**Assignment:**
Whenever a line below includes the word "kuriyama", copy that line.

----- Source material

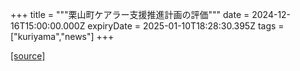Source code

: +++
title = """栗山町ケアラー支援推進計画の評価"""
date = 2024-12-16T15:00:00.000Z
expiryDate = 2025-01-10T18:28:30.395Z
tags = ["kuriyama","news"]
+++


[[source]](https://www.town.kuriyama.hokkaido.jp/soshiki/43/18124.html)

----------

**Exercise answer:**
tags = ["kuriyama","news"]
[[source]](https://www.town.kuriyama.hokkaido.jp/soshiki/43/18124.html)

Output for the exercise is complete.